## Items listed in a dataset
━━━━━━

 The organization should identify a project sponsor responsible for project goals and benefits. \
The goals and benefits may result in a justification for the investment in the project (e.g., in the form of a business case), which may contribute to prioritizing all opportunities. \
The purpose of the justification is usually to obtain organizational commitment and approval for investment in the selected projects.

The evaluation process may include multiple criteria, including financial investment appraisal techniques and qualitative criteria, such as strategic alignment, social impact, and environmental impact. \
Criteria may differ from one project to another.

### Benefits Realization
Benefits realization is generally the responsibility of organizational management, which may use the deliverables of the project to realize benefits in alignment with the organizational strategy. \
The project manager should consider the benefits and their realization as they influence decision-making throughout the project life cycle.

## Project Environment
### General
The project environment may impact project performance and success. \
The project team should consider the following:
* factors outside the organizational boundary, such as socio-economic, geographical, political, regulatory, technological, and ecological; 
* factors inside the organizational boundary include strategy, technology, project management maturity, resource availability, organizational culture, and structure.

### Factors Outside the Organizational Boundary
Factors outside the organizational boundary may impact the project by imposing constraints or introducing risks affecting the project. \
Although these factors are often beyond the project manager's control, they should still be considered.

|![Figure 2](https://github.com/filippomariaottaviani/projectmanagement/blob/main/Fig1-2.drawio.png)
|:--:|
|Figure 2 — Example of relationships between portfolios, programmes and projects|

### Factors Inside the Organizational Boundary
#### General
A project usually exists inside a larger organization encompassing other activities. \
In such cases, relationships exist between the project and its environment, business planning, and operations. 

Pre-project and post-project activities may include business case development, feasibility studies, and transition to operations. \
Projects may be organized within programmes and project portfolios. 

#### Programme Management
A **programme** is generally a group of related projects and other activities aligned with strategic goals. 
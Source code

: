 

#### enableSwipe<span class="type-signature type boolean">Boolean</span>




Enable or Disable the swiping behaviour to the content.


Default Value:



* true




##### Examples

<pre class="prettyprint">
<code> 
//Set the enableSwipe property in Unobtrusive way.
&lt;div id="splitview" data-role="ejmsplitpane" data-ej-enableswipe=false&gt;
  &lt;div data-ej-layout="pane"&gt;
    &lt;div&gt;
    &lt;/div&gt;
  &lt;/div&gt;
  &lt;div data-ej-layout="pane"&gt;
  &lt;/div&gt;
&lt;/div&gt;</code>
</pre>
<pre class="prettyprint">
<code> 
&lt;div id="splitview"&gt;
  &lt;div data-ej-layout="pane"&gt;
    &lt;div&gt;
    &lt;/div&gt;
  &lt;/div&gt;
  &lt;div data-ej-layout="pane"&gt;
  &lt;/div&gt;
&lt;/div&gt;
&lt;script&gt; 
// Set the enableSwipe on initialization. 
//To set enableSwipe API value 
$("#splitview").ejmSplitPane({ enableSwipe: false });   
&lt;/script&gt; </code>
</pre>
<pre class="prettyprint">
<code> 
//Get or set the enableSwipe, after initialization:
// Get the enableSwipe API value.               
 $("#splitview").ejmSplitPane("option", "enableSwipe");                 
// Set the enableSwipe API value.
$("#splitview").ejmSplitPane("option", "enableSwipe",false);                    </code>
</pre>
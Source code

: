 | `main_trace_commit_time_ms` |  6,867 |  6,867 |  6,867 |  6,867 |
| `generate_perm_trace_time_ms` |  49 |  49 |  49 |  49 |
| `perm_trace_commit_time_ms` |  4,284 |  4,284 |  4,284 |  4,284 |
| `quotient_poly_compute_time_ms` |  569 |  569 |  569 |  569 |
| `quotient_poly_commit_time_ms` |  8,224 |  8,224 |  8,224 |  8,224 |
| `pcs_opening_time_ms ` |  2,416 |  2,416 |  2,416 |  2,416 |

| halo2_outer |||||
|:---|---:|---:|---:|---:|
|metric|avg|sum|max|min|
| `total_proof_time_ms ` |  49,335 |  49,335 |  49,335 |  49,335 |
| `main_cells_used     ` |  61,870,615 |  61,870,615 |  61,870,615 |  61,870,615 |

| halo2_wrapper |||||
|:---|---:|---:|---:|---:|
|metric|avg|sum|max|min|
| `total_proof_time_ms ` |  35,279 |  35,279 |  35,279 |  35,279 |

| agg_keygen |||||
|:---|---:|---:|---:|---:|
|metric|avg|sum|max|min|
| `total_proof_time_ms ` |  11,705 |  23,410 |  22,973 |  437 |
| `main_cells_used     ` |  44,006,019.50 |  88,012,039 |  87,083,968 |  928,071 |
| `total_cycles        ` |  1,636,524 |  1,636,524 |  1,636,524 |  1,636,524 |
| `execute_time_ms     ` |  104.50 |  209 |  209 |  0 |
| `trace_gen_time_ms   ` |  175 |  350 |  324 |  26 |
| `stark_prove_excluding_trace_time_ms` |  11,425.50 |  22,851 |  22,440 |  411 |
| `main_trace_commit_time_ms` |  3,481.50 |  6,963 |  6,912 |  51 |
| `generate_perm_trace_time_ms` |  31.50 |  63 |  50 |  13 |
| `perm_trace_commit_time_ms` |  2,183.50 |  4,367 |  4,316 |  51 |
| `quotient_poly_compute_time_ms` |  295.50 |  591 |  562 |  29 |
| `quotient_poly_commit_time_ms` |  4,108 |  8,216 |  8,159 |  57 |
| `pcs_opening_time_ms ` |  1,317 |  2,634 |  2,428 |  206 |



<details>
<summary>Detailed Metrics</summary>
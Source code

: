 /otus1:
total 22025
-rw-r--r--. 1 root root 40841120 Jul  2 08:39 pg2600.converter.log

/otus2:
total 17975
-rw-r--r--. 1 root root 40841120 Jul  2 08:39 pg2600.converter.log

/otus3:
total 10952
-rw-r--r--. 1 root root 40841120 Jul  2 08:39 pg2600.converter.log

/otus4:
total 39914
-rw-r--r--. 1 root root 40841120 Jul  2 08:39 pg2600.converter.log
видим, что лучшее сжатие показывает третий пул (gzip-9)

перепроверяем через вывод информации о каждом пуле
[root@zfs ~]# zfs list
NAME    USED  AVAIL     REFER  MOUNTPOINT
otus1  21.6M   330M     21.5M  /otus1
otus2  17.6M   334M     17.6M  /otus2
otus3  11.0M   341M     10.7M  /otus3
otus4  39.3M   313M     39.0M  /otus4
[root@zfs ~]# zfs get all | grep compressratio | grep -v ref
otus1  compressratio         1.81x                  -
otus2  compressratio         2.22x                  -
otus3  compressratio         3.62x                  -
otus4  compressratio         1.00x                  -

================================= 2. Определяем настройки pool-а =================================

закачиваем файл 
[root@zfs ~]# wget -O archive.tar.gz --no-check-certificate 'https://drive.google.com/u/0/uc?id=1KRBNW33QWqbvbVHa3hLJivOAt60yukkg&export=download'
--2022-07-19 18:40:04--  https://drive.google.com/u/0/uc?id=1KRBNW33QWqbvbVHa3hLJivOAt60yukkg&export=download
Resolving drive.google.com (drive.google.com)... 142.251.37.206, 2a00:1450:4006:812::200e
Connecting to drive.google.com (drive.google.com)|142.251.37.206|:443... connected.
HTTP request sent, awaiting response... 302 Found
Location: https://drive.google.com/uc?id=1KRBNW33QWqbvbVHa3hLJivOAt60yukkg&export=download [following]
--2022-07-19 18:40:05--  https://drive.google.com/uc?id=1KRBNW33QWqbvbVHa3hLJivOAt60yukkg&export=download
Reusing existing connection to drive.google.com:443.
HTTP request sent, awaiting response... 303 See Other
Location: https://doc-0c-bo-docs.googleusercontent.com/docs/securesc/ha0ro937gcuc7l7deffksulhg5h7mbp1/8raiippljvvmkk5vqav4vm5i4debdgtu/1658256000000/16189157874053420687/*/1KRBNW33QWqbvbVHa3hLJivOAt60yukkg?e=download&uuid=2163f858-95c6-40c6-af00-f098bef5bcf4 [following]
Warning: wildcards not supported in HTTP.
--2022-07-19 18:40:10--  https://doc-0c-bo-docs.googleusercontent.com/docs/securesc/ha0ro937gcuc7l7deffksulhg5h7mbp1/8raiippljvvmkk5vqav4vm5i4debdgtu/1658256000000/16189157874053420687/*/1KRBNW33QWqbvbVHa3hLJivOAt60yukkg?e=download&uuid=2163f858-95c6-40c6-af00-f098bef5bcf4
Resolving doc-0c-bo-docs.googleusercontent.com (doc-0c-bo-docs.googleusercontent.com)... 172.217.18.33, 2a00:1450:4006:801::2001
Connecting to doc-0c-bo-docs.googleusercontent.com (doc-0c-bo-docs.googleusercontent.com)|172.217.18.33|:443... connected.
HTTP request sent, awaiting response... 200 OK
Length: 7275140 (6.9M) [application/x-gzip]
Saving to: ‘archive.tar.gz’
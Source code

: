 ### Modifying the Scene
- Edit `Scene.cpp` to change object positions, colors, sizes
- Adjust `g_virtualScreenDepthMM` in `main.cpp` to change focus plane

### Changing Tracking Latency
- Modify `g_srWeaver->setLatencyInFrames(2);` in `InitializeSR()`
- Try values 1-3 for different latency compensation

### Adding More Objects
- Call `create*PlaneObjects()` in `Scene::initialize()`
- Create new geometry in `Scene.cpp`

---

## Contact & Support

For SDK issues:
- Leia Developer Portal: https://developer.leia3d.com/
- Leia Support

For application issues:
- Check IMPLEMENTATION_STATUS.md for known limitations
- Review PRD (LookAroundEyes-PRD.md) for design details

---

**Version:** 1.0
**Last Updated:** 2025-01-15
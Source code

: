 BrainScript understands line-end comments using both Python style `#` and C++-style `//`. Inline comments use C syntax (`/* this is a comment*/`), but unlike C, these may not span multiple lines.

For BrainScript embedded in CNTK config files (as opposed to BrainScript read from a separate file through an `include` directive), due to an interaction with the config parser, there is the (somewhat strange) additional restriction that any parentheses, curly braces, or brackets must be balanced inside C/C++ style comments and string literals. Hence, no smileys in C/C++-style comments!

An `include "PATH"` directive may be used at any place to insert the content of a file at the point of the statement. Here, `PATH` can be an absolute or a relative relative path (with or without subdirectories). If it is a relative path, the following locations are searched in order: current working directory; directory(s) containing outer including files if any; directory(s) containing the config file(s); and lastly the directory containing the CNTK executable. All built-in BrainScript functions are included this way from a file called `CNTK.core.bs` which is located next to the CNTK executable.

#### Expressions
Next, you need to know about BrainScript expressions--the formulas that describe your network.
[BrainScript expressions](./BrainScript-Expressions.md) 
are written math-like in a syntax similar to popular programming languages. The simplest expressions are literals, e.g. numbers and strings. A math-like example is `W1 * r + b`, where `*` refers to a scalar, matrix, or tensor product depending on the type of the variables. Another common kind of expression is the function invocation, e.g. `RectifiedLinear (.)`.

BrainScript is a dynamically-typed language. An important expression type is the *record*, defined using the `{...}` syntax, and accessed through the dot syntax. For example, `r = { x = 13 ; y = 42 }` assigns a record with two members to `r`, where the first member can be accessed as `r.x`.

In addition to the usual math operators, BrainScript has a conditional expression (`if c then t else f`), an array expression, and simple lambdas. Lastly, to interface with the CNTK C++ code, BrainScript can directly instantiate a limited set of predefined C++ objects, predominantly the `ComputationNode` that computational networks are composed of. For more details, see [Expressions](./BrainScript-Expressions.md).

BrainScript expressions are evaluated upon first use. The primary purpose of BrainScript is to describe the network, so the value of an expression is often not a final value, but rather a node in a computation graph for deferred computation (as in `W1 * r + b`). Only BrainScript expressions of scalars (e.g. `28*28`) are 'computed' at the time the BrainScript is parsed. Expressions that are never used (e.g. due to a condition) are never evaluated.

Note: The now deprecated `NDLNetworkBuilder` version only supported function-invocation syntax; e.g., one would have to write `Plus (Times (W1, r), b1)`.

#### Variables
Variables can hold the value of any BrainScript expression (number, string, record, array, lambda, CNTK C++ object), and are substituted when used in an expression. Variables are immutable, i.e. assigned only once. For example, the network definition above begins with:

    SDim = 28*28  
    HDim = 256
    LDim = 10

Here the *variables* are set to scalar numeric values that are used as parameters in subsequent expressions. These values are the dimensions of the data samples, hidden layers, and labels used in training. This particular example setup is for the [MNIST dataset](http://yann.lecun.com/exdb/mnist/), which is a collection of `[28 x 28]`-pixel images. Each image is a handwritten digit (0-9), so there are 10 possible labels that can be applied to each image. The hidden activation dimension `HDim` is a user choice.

━━━━━━

## WHAT THE EXERCISE ASKS
I'd like an exact copy of the lines above, from the very first one through the line that contains "The purpose of", with nothing else added.

## EXERCISE ANSWER
 The organization should identify a project sponsor responsible for project goals and benefits. \
The goals and benefits may result in a justification for the investment in the project (e.g., in the form of a business case), which may contribute to prioritizing all opportunities. \
The purpose of the justification is usually to obtain organizational commitment and approval for investment in the selected projects.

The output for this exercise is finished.